I’m trying this new thing where I write more often. For therapeutic reasons and for other reasons, like actually making this a functioning readable blog and because some people I love and respect very much told me I need to write more. Also because, blah.
Ever since my trip to Denver, I’ve been antsy for change. In the pit of my stomach, I got that feeling that I got before I moved to San Diego. The “this is it, I’m moving here, starting over” feeling. I could feel my heart planting itself into the Denver soil, picture giving my two-week notice at work, and hauling all my little stuff in my little undriveable Beetle across a few states to make Denver my new home.
Although everything in my body wants me to move (I get butterflies thinking about it now), I know now is not the right time.
(***UPDATE: As I was writing this blog I seriously got two missed calls from a Denver, CO phone number — WTF! Did I apply for a job or something somewhere? My mind reels.)
|This is how I feel about my inner-adult.|
That’s the adult in me.
The adult in me always wants to cramp my style, man. But the adult in me always wants to protect me, too.
It’s helped to recognize that I just have a really hard time standing still (thank you, therapy.) I’ve had this same job for a while, same place to live, things are steady for the most part, there hasn’t been anything great to overcome or anything new to conquer. This is a huge trigger for me, in many ways. It is this feeling that has caused great chaos to ensue when I try to fix it on my own. The adult in me knows that now.
I recently started taking public transportation again because of some issues going on with my car. Well, I woke up late and missed the bus one morning so I took a Lyft. It was a gloomy morning, I felt gloomier inside, the whole “is this it? Is this my life now” burden took over my brain and I started feeling pretty sorry for my boring life.
Started talking to the Lyft driver, you could tell he’s on some Tony-Robbins kick, and he’s going on and on about how he’s going to be moving to Mexico and commuting to California to sell insurance and all these great business opportunities he has. Meanwhile, I’m sitting in the backseat like, hating myself and trying to disappear into my commuter cup of now-cold coffee. He’s like, “But you know what? It’s like that saying, sometimes good enough is good enough. I need to stop and enjoy what I got going on right now. You know what I mean? Good enough is good enough. Don’t forget that. One day you’re going to look back at this time right now and think, Wow I really should’ve enjoyed that more.“
|How I feel about “standing still”|
I really should. I just have a really hard time doing it because then it means I have to look at what I have now and appreciate it, for all its goodness and gloominess. For all it’s predictability and comfort. I’ve actually worked really hard to get to where I am right now, stable. So why am I in such a rush to change that?

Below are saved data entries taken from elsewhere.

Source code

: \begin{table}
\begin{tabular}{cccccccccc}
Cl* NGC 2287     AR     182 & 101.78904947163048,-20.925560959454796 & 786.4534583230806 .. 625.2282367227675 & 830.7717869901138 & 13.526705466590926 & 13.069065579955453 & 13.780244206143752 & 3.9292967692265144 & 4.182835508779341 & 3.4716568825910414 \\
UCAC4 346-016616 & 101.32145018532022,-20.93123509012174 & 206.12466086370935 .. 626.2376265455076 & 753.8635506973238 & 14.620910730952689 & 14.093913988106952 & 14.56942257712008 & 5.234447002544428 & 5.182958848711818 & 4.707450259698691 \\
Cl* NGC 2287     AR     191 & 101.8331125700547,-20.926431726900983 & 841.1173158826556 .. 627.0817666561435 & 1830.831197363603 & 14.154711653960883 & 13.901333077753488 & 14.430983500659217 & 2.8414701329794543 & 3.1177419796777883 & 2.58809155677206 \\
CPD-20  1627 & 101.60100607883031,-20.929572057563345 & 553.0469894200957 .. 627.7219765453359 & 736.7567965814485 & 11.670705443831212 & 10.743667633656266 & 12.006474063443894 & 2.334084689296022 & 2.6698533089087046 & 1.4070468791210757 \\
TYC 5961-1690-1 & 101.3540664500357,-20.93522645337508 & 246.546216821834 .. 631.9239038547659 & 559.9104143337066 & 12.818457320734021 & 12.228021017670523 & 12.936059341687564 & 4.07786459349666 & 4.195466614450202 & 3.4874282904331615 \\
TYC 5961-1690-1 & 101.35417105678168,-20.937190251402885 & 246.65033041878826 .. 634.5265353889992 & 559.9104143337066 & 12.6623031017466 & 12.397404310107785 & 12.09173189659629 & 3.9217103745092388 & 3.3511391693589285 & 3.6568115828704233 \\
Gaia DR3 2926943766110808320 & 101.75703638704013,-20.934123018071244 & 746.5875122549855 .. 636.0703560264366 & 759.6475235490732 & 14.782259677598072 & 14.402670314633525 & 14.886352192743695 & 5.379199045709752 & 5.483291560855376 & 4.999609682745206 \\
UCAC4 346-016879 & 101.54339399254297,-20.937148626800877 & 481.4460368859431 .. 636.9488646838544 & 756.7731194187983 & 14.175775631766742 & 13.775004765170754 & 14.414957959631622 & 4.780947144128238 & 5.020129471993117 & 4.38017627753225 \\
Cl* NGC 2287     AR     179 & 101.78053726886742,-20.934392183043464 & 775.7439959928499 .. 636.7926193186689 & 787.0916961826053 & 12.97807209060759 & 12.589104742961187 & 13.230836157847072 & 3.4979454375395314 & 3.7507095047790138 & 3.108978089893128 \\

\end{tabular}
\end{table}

So ladies and gentleman, I’m trying to do that now. For the first time in my life, I’m just going to stand still and accept that what I have right now is enough.
Do you have a hard time standing still in your life? Are you constantly looking to change the “outside” because you’re terrified of staying put and looking at your “insides”?
Does your dream city ever call you up when you’re talking about not moving there?